What is being asked: Here the job is to transcribe the data verbatim while leaving each picture out.

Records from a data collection

================

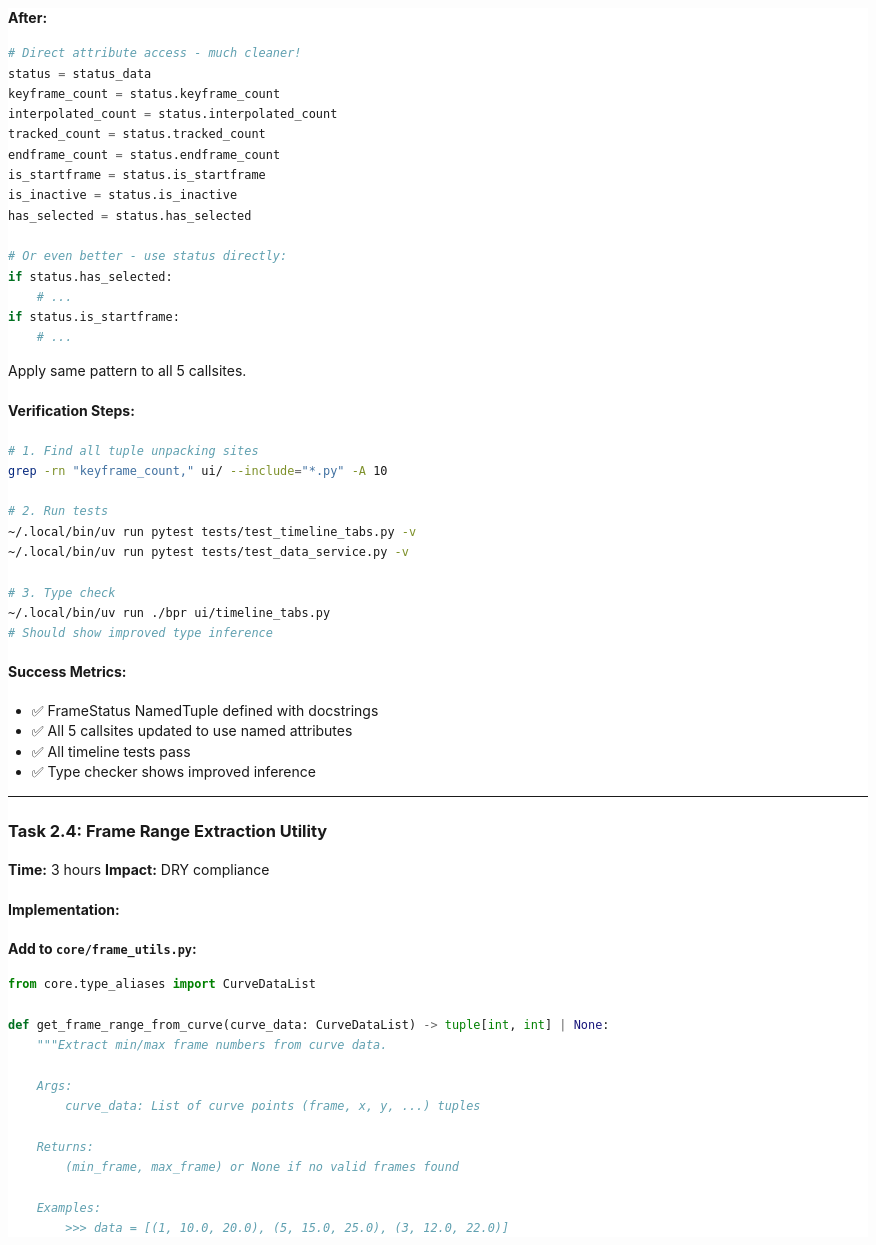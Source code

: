 **After:**
```python
# Direct attribute access - much cleaner!
status = status_data
keyframe_count = status.keyframe_count
interpolated_count = status.interpolated_count
tracked_count = status.tracked_count
endframe_count = status.endframe_count
is_startframe = status.is_startframe
is_inactive = status.is_inactive
has_selected = status.has_selected

# Or even better - use status directly:
if status.has_selected:
    # ...
if status.is_startframe:
    # ...
```

Apply same pattern to all 5 callsites.

#### **Verification Steps:**

```bash
# 1. Find all tuple unpacking sites
grep -rn "keyframe_count," ui/ --include="*.py" -A 10

# 2. Run tests
~/.local/bin/uv run pytest tests/test_timeline_tabs.py -v
~/.local/bin/uv run pytest tests/test_data_service.py -v

# 3. Type check
~/.local/bin/uv run ./bpr ui/timeline_tabs.py
# Should show improved type inference
```

#### **Success Metrics:**
- ✅ FrameStatus NamedTuple defined with docstrings
- ✅ All 5 callsites updated to use named attributes
- ✅ All timeline tests pass
- ✅ Type checker shows improved inference

---

### **Task 2.4: Frame Range Extraction Utility**
**Time:** 3 hours
**Impact:** DRY compliance

#### **Implementation:**

**Add to `core/frame_utils.py`:**

```python
from core.type_aliases import CurveDataList

def get_frame_range_from_curve(curve_data: CurveDataList) -> tuple[int, int] | None:
    """Extract min/max frame numbers from curve data.

    Args:
        curve_data: List of curve points (frame, x, y, ...) tuples

    Returns:
        (min_frame, max_frame) or None if no valid frames found

    Examples:
        >>> data = [(1, 10.0, 20.0), (5, 15.0, 25.0), (3, 12.0, 22.0)]
```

================

Result of the task:
Source code

: **After:**
```python
# Direct attribute access - much cleaner!
status = status_data
keyframe_count = status.keyframe_count
interpolated_count = status.interpolated_count
tracked_count = status.tracked_count
endframe_count = status.endframe_count
is_startframe = status.is_startframe
is_inactive = status.is_inactive
has_selected = status.has_selected

# Or even better - use status directly:
if status.has_selected:
    # ...
if status.is_startframe:
    # ...
```

Apply same pattern to all 5 callsites.

#### **Verification Steps:**

```bash
# 1. Find all tuple unpacking sites
grep -rn "keyframe_count," ui/ --include="*.py" -A 10

# 2. Run tests
~/.local/bin/uv run pytest tests/test_timeline_tabs.py -v
~/.local/bin/uv run pytest tests/test_data_service.py -v

# 3. Type check
~/.local/bin/uv run ./bpr ui/timeline_tabs.py
# Should show improved type inference
```

#### **Success Metrics:**
- ✅ FrameStatus NamedTuple defined with docstrings
- ✅ All 5 callsites updated to use named attributes
- ✅ All timeline tests pass
- ✅ Type checker shows improved inference

---

### **Task 2.4: Frame Range Extraction Utility**
**Time:** 3 hours
**Impact:** DRY compliance

#### **Implementation:**

**Add to `core/frame_utils.py`:**

```python
from core.type_aliases import CurveDataList

def get_frame_range_from_curve(curve_data: CurveDataList) -> tuple[int, int] | None:
    """Extract min/max frame numbers from curve data.

    Args:
        curve_data: List of curve points (frame, x, y, ...) tuples

    Returns:
        (min_frame, max_frame) or None if no valid frames found

    Examples:
        >>> data = [(1, 10.0, 20.0), (5, 15.0, 25.0), (3, 12.0, 22.0)]
```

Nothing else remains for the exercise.